GIVEN RECORDS:

────────────────

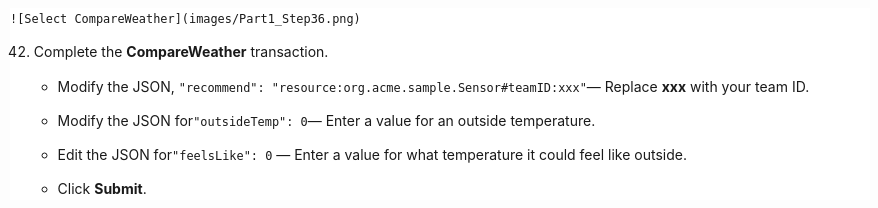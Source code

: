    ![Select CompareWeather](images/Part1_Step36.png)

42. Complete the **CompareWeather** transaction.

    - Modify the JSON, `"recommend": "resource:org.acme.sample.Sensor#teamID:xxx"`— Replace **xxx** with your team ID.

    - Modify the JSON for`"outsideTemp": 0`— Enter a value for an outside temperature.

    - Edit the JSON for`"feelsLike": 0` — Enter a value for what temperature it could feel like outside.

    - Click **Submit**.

────────────────

The records above must be repeated in full and exactly, but without any of the pictures.

RESPONSE TO THE EXERCISE:
Source code

:    ![Select CompareWeather](images/Part1_Step36.png)

42. Complete the **CompareWeather** transaction.

    - Modify the JSON, `"recommend": "resource:org.acme.sample.Sensor#teamID:xxx"`— Replace **xxx** with your team ID.

    - Modify the JSON for`"outsideTemp": 0`— Enter a value for an outside temperature.

    - Edit the JSON for`"feelsLike": 0` — Enter a value for what temperature it could feel like outside.

    - Click **Submit**.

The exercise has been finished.